■ WHAT IS BEING ASKED ■
Please return the records below exactly as they stand, with the pictures removed.

■ INFORMATION GIVEN ■
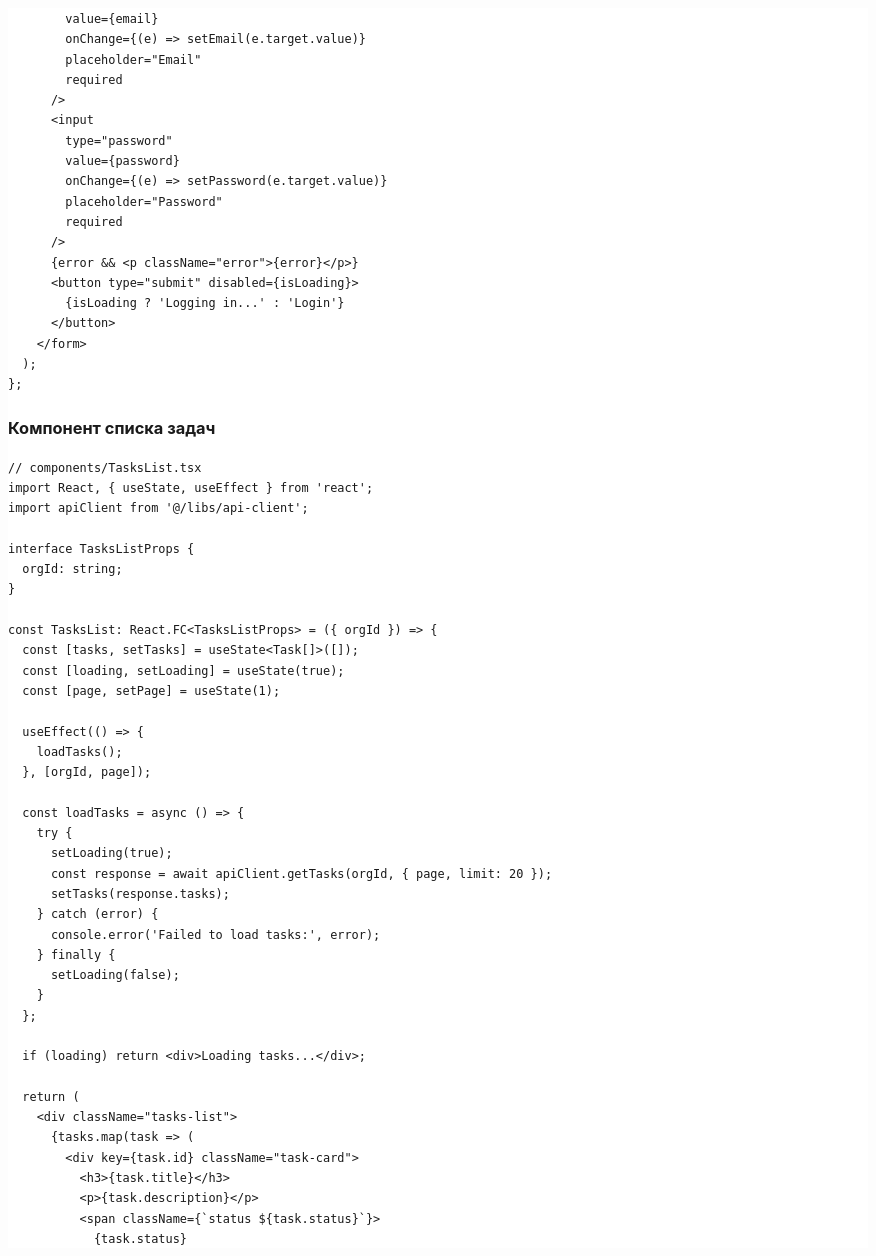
 ```tsx
        value={email}
        onChange={(e) => setEmail(e.target.value)}
        placeholder="Email"
        required
      />
      <input
        type="password"
        value={password}
        onChange={(e) => setPassword(e.target.value)}
        placeholder="Password"
        required
      />
      {error && <p className="error">{error}</p>}
      <button type="submit" disabled={isLoading}>
        {isLoading ? 'Logging in...' : 'Login'}
      </button>
    </form>
  );
};
```

### Компонент списка задач

```tsx
// components/TasksList.tsx
import React, { useState, useEffect } from 'react';
import apiClient from '@/libs/api-client';

interface TasksListProps {
  orgId: string;
}

const TasksList: React.FC<TasksListProps> = ({ orgId }) => {
  const [tasks, setTasks] = useState<Task[]>([]);
  const [loading, setLoading] = useState(true);
  const [page, setPage] = useState(1);

  useEffect(() => {
    loadTasks();
  }, [orgId, page]);

  const loadTasks = async () => {
    try {
      setLoading(true);
      const response = await apiClient.getTasks(orgId, { page, limit: 20 });
      setTasks(response.tasks);
    } catch (error) {
      console.error('Failed to load tasks:', error);
    } finally {
      setLoading(false);
    }
  };

  if (loading) return <div>Loading tasks...</div>;

  return (
    <div className="tasks-list">
      {tasks.map(task => (
        <div key={task.id} className="task-card">
          <h3>{task.title}</h3>
          <p>{task.description}</p>
          <span className={`status ${task.status}`}>
            {task.status}
```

■ EXERCISE RESPONSE ■
 ```tsx
        value={email}
        onChange={(e) => setEmail(e.target.value)}
        placeholder="Email"
        required
      />
      <input
        type="password"
        value={password}
        onChange={(e) => setPassword(e.target.value)}
        placeholder="Password"
        required
      />
      {error && <p className="error">{error}</p>}
      <button type="submit" disabled={isLoading}>
        {isLoading ? 'Logging in...' : 'Login'}
      </button>
    </form>
  );
};
```

### Компонент списка задач

```tsx
// components/TasksList.tsx
import React, { useState, useEffect } from 'react';
import apiClient from '@/libs/api-client';

interface TasksListProps {
  orgId: string;
}

const TasksList: React.FC<TasksListProps> = ({ orgId }) => {
  const [tasks, setTasks] = useState<Task[]>([]);
  const [loading, setLoading] = useState(true);
  const [page, setPage] = useState(1);

  useEffect(() => {
    loadTasks();
  }, [orgId, page]);

  const loadTasks = async () => {
    try {
      setLoading(true);
      const response = await apiClient.getTasks(orgId, { page, limit: 20 });
      setTasks(response.tasks);
    } catch (error) {
      console.error('Failed to load tasks:', error);
    } finally {
      setLoading(false);
    }
  };

  if (loading) return <div>Loading tasks...</div>;

  return (
    <div className="tasks-list">
      {tasks.map(task => (
        <div key={task.id} className="task-card">
          <h3>{task.title}</h3>
          <p>{task.description}</p>
          <span className={`status ${task.status}`}>
            {task.status}
```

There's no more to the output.